作用：在爬虫中使用异步实现高性能的数据爬取操作

异步爬虫的方式

多线程（不建议）：
- 好处：可以为相关阻塞的操作开启线程或进程，阻塞的操作就可以异步执行
- 弊端：无法无限制的开启线程和进程
线程池：
- 好处：降低系统对线程或者进程的创建和销毁的效率，从而更好的降低对系统的开销
- 弊端：线程池的线程个数有上线
单线程 + 异步协程

selenium模块

浏览器驱动程序(谷歌)：
- http://chromedriver.storage.googleapis.com/index.html
selenium于爬虫之间的联系：
- 便捷的获取网站中动态加载的数据（使用etree和soup不能解析的js文件也可以获取）
- 便捷的实现模拟登录

样例代码（爬取pear视频）:

from selenium import webdriver
from lxml import etree
import requests
import time
from multiprocessing.dummy import Pool
"""
    使用线程池爬取，容易被反爬虫措施进行拦截！！！


"""
headers = {
        "Useer-Agent": "Mozilla/5.0 (Windows NT 10.0; Win64; x64) AppleWebKit/537.36 (KHTML, like Gecko) Chrome/94.0.4606.61 Safari/537.36"
    }

def getUrlList():
    url = "https://www.pearvideo.com/category_5"
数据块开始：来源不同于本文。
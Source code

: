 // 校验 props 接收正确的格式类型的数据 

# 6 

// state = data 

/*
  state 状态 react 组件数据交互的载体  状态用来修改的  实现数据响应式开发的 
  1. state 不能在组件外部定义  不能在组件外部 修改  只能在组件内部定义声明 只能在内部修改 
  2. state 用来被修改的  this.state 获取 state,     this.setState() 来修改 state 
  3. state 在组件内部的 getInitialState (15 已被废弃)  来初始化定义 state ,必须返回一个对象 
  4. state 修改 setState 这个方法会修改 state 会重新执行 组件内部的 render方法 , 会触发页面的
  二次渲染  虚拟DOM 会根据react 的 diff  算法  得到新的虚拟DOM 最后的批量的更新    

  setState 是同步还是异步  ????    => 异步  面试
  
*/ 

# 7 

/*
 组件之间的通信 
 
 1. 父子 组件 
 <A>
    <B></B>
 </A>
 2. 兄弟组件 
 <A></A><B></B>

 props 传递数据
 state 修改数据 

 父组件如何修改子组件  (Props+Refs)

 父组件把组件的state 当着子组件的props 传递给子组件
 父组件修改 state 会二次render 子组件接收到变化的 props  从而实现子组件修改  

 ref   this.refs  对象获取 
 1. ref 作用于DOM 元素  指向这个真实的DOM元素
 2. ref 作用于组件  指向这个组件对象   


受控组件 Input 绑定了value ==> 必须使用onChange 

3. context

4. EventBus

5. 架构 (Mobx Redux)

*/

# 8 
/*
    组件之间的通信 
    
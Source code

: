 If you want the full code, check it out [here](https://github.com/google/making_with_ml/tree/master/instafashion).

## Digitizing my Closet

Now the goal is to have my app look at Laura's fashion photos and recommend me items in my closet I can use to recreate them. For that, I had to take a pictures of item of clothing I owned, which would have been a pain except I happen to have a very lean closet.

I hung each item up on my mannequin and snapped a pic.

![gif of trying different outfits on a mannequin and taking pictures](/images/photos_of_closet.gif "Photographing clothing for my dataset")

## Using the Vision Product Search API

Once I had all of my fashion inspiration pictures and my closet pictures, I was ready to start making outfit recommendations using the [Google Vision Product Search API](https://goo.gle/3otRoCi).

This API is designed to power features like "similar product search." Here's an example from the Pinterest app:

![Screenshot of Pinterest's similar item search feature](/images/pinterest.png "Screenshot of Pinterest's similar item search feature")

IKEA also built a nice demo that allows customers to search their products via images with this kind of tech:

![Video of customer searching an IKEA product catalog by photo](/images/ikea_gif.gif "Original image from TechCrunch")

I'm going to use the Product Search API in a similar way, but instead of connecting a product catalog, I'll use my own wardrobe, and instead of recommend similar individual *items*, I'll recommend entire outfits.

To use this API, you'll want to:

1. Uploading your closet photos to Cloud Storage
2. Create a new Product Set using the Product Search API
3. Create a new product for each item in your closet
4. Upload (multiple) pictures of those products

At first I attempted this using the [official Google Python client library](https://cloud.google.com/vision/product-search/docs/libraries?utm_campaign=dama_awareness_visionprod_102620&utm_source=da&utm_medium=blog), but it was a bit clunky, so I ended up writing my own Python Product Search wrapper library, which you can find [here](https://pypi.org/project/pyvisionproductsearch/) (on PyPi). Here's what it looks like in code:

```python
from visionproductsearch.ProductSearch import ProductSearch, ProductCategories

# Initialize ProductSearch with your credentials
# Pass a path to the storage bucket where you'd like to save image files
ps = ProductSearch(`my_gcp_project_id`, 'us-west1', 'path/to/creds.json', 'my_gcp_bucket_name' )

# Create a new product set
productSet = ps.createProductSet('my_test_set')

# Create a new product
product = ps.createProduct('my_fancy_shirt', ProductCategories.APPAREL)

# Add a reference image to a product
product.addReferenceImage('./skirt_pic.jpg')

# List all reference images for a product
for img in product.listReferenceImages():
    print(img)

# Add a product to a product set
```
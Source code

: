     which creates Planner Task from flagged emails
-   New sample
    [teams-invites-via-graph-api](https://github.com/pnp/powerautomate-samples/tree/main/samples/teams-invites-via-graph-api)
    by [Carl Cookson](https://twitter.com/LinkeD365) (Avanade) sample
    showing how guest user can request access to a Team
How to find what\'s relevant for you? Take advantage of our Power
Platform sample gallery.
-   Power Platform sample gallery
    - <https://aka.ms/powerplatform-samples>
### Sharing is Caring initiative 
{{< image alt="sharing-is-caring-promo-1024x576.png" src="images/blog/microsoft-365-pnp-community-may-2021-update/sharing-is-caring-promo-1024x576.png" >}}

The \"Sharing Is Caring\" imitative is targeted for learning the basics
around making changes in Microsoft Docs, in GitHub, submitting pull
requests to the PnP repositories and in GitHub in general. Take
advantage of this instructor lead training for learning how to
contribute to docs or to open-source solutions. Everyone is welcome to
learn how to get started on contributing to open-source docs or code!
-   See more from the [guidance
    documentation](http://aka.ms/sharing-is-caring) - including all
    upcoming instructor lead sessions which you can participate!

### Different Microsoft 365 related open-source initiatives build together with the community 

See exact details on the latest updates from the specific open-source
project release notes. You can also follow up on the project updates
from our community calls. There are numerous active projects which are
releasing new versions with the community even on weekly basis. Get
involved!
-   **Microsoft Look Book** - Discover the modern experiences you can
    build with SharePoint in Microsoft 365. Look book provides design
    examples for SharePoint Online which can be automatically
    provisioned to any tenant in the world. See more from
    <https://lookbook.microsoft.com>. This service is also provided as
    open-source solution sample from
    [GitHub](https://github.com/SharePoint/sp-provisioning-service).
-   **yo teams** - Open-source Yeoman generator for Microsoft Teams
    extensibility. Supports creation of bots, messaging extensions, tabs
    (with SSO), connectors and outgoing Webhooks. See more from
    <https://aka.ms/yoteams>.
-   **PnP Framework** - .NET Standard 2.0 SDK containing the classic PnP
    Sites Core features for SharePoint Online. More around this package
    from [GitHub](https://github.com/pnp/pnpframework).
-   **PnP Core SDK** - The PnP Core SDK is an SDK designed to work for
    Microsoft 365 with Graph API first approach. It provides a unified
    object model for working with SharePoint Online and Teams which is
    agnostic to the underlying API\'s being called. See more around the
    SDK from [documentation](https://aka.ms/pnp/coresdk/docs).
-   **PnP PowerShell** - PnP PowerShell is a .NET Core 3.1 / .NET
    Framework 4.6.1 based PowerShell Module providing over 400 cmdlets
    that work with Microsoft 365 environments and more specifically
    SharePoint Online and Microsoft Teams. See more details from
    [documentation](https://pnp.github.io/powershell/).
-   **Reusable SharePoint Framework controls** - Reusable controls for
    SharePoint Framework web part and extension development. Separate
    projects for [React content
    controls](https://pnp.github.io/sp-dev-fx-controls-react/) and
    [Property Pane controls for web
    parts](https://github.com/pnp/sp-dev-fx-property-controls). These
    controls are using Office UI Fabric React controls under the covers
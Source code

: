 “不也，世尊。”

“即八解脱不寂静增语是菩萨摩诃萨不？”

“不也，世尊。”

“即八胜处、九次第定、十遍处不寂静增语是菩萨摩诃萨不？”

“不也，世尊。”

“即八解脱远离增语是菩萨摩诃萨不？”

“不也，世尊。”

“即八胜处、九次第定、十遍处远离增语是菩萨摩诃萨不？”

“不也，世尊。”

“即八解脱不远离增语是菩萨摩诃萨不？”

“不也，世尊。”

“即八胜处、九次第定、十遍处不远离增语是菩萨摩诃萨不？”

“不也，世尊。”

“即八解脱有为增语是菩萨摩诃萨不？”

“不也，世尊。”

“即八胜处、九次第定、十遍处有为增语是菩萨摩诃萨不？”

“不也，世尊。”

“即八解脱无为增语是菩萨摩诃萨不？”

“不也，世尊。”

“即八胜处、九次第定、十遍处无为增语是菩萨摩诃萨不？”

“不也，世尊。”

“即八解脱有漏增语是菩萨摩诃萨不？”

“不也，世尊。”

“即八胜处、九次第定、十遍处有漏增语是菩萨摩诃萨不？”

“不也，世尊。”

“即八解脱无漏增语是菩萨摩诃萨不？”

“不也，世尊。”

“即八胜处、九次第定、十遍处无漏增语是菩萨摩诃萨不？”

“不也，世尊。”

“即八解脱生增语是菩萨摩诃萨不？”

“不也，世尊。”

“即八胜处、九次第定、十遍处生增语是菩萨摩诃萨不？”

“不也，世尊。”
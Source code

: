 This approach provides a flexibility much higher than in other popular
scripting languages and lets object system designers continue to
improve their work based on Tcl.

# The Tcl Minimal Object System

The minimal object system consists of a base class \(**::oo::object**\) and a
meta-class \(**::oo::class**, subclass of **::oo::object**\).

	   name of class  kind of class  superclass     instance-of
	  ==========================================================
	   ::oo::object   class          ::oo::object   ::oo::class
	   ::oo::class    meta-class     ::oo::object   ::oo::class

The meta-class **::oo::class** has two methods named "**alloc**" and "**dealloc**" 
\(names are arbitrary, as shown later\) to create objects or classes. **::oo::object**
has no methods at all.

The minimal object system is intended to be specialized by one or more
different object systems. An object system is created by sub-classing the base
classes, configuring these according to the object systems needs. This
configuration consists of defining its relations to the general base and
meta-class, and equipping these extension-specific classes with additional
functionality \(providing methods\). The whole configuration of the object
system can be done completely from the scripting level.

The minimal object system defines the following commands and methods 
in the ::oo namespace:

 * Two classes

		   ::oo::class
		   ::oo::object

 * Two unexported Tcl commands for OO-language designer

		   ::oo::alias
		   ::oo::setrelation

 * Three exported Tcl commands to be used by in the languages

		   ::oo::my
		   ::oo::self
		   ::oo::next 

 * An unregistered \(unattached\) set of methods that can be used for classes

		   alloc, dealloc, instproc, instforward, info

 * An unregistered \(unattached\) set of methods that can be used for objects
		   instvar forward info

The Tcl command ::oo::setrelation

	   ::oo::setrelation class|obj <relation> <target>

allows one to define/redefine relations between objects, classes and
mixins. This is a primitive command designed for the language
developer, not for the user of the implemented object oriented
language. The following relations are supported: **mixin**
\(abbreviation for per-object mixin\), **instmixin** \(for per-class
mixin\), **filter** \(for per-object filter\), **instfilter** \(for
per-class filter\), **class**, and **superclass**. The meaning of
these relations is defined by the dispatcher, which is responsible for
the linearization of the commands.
    response = requests.get(url=url, headers=headers)
    htmlHead = 'https://www.pearvideo.com/'
    initHtml = etree.HTML(response.text)
    videoUrlList = initHtml.xpath("//ul[@class="category-list clearfix"]//a/@href")
    print((videoUrlList))

    videoHtml = []
    for each in videoUrlList:
        videoHtml.append(htmlHead + each)

    return videoHtml


def get_video(url):
    if url == None:
        return
    bro.get(url=url)
    page_text = bro.page_source
    tree = etree.HTML(page_text)

    try:
        videoUrl = tree.xpath("//div[@class="main-video-box"]/div//@src")[0]
        name = tree.xpath("//h1[@class="video-tt"]/text()")[0]
        video = requests.get(url=videoUrl, headers=headers).content
        path = r"C:UsersY_chDesktopspider_testdatavideopear\" + name + ".mp4"
        with open(path, 'wb') as fp:
            fp.write(video)
            print(name + " 视频下载成功！")
    except IndexError as e:
        print(url)



bro = webdriver.Chrome('./chromedriver.exe')

url = getUrlList()
get_video(url[1])
pool = Pool(len(url))
print(len(url))
pool.map(get_video,url)
pool.close()
pool.join()

time.sleep(10)
bro.close()

发起请求：
- 通过get方法进行url的请求
标签定位：
- 通过find的系列函数得到指定标签元素
标签交互：
- 通过send_keys(“xxx”)进行标签的交互
执行js代码：
- 通过执行excute_script("")来是页面执行js代码
页面的前进后退：
- back()
- forward()
关闭浏览器：
- close()
网页保存截图：
- save_screenshoot("./filepath")

iframe处理

如果定位的标签被嵌套在iframe的子页面当中则不能直接使用bro.find系列函数进行定位，需要如下步骤：
- ```
bro.switch_to.frame("ifrmaeResult") #切换frame框
bro.find_element_by_id("1")	
```

动作链

当需要在浏览器中进行动作处理时，使用webdriver的动作链进行处理

代码样例：

def drop_test():
    bro = webdriver.Chrome("chromedriver.exe")
    bro.get("https://www.runoob.com/try/try.php?filename=jqueryui-api-droppable")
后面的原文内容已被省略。